Stored entries
------

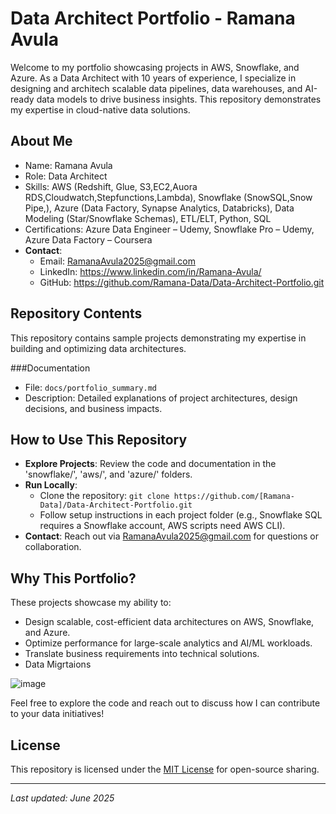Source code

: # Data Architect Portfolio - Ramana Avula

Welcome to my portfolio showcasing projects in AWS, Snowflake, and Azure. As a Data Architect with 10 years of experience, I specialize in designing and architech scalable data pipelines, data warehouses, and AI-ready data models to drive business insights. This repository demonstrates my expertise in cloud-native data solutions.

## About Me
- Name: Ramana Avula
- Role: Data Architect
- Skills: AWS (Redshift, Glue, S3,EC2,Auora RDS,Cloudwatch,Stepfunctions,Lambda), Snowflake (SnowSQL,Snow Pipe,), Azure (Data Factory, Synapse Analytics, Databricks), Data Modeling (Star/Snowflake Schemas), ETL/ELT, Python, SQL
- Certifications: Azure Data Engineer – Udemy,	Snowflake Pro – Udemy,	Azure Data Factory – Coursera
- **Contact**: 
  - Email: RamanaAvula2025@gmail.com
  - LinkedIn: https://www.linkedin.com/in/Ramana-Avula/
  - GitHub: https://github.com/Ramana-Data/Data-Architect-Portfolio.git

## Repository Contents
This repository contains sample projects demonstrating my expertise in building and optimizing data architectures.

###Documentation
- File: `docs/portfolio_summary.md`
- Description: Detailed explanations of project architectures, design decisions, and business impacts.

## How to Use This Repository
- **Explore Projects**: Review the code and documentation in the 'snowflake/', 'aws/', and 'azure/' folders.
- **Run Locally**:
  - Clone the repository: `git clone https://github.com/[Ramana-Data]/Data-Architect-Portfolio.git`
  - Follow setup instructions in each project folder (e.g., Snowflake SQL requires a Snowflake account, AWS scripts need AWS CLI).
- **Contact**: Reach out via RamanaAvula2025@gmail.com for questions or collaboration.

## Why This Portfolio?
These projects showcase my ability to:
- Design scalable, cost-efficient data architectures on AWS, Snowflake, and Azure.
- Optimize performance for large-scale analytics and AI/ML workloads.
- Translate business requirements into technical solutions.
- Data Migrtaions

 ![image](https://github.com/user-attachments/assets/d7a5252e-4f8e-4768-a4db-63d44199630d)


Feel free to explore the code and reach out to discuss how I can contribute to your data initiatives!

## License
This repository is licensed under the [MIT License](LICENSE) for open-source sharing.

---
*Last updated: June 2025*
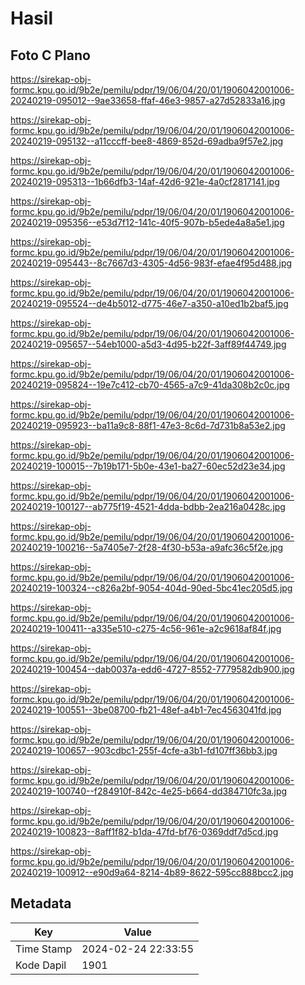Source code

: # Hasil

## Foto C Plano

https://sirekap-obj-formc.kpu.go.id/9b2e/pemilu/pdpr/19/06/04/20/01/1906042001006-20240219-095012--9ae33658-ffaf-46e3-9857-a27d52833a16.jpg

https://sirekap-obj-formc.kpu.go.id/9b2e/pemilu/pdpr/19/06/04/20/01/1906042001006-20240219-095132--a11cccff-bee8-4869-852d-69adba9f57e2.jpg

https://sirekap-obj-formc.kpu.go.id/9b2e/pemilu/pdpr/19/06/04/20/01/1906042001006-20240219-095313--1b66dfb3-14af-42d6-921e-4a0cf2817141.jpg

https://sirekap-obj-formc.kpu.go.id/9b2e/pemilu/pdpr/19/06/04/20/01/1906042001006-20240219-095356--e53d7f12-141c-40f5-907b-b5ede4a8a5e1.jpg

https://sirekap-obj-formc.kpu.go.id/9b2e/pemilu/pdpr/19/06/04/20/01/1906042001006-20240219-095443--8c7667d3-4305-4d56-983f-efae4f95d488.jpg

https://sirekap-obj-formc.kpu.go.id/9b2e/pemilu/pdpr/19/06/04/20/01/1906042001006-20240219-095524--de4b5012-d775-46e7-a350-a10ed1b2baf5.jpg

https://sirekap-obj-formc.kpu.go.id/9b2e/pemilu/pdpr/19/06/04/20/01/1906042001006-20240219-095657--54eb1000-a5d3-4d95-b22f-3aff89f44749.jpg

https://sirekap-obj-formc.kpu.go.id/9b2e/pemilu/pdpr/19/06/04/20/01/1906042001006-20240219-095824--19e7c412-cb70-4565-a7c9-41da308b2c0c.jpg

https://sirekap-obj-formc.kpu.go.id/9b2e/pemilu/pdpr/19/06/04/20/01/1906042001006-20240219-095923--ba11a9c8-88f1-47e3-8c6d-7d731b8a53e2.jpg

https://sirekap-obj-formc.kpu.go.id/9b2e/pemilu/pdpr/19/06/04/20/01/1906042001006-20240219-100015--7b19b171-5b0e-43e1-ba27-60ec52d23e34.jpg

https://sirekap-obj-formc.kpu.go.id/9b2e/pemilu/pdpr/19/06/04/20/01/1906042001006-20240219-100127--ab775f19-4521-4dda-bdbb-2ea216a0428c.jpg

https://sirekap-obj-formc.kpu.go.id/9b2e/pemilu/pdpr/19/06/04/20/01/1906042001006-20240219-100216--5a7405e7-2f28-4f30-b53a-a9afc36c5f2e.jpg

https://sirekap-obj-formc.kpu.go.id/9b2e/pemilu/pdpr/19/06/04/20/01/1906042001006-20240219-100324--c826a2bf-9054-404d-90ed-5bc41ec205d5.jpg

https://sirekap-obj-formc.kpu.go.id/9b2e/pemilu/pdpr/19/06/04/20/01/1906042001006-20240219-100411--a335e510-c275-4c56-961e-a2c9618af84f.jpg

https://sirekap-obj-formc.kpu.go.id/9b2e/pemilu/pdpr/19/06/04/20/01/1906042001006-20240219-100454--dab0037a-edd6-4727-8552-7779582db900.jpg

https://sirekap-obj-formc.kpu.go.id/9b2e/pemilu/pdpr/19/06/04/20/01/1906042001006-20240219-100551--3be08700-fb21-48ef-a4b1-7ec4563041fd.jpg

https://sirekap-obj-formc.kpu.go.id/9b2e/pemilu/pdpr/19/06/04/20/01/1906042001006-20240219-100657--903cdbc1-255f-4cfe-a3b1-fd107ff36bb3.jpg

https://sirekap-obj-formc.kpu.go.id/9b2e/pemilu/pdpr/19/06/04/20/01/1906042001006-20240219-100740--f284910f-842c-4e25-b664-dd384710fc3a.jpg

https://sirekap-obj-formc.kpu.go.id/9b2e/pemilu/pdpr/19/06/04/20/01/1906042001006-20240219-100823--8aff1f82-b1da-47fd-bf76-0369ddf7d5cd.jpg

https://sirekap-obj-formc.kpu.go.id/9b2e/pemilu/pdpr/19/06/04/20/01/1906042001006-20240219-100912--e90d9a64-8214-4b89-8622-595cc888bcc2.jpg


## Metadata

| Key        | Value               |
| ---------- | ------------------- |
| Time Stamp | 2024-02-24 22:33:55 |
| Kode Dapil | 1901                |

------

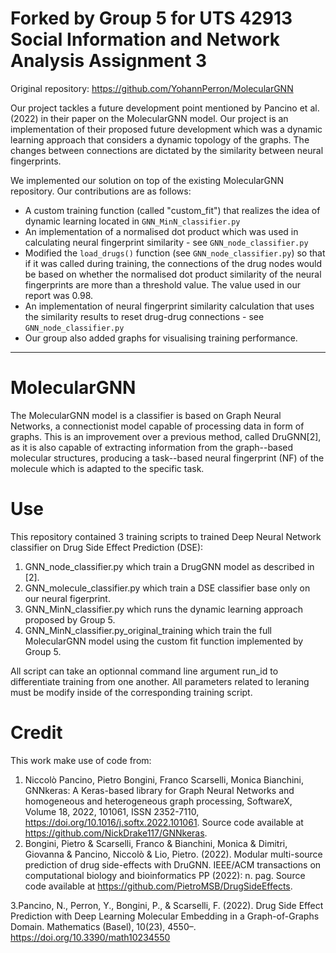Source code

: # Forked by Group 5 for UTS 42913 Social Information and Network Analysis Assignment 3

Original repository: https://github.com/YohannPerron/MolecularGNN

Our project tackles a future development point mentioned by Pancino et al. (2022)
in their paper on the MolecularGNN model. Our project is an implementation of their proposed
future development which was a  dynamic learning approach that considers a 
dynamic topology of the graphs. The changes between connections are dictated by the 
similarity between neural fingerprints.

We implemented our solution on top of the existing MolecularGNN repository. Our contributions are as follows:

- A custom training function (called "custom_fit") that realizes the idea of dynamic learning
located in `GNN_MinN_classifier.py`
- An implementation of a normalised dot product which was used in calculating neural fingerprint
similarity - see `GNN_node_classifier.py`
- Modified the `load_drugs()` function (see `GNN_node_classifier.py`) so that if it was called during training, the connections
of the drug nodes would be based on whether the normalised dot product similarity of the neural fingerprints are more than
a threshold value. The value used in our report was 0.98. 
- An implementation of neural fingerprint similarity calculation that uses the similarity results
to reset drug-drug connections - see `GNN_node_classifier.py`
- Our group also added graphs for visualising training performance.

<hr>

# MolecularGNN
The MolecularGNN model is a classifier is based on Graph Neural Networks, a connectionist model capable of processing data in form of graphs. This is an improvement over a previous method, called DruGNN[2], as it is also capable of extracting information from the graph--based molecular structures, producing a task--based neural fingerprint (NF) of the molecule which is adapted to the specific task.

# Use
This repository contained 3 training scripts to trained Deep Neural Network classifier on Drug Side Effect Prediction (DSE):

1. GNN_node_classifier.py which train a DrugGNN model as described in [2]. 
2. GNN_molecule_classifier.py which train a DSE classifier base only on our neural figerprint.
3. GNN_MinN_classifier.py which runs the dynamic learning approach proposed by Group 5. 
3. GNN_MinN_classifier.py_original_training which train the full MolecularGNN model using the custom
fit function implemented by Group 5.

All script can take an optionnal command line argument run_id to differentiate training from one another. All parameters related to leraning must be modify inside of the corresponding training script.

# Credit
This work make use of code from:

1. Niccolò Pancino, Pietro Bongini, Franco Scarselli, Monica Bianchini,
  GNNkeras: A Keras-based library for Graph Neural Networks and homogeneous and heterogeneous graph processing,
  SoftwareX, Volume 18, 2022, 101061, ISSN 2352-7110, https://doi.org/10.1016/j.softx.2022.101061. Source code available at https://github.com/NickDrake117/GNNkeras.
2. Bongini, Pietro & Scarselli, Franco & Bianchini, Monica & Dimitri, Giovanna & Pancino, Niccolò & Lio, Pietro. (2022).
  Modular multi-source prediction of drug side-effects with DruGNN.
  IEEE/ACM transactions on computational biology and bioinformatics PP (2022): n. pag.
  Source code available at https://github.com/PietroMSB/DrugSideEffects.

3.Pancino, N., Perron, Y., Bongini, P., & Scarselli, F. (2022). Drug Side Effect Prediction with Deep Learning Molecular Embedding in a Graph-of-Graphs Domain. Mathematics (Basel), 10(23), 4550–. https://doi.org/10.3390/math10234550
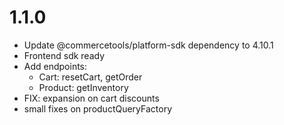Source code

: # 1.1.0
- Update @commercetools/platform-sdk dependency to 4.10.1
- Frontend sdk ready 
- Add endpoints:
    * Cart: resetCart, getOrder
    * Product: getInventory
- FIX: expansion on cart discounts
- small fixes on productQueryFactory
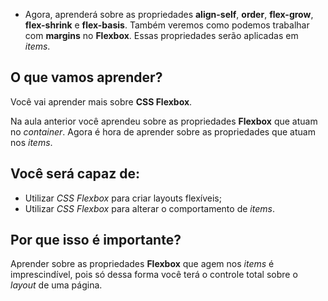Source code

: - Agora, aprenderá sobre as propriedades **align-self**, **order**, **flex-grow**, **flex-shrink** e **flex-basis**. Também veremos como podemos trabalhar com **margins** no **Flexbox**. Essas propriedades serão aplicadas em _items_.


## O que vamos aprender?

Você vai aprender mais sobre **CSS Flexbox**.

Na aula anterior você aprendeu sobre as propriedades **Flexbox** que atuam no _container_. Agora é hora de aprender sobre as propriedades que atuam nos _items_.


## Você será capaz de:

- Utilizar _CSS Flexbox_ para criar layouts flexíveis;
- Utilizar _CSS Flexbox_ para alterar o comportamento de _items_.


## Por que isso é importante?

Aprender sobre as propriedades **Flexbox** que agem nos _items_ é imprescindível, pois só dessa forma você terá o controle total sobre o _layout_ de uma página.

------

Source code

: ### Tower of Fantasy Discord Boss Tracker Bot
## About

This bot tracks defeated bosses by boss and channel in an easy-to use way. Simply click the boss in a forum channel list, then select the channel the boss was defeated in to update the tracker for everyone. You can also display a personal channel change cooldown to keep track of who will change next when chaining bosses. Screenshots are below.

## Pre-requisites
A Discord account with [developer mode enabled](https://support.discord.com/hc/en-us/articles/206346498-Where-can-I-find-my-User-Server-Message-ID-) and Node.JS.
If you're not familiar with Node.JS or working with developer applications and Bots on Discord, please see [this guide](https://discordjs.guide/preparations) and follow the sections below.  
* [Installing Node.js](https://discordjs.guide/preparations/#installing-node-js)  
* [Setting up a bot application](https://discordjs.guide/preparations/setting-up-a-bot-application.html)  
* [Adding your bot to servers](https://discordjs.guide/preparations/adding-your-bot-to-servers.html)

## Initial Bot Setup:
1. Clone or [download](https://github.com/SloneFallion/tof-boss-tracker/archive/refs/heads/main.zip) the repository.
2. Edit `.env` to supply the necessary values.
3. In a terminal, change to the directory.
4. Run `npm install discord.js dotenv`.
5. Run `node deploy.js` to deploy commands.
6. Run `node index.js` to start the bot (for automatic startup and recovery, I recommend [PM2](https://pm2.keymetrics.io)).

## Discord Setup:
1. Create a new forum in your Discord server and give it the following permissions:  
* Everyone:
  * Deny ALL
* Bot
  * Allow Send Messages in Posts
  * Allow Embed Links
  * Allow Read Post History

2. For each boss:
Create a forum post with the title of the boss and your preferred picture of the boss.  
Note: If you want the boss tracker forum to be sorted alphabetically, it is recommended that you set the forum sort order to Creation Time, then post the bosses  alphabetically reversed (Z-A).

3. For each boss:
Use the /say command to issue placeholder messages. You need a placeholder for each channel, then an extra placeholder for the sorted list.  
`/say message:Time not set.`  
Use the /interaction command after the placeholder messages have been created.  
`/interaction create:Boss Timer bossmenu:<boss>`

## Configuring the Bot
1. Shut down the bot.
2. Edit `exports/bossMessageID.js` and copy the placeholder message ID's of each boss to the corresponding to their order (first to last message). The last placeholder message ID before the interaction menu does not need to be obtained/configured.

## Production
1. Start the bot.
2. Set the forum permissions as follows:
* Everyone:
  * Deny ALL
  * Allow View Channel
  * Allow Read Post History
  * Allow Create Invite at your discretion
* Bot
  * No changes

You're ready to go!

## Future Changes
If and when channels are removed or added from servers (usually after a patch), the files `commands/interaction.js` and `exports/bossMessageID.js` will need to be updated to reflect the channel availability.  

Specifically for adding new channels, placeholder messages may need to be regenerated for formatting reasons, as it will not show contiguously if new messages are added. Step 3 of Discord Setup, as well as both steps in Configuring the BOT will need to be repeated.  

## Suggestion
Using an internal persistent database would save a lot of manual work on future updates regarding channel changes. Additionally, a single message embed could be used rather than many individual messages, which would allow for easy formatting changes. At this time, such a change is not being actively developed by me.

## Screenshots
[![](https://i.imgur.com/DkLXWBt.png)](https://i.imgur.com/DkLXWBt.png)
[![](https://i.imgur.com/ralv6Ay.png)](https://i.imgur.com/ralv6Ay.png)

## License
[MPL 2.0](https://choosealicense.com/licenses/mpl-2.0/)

------

Find every line in the records that contains the word "placeholder"; copy those lines.

# TASK SOLUTION:
Use the /say command to issue placeholder messages. You need a placeholder for each channel, then an extra placeholder for the sorted list.  
Use the /interaction command after the placeholder messages have been created.  
2. Edit `exports/bossMessageID.js` and copy the placeholder message ID's of each boss to the corresponding to their order (first to last message). The last placeholder message ID before the interaction menu does not need to be obtained/configured.
Specifically for adding new channels, placeholder messages may need to be regenerated for formatting reasons, as it will not show contiguously if new messages are added. Step 3 of Discord Setup, as well as both steps in Configuring the BOT will need to be repeated.  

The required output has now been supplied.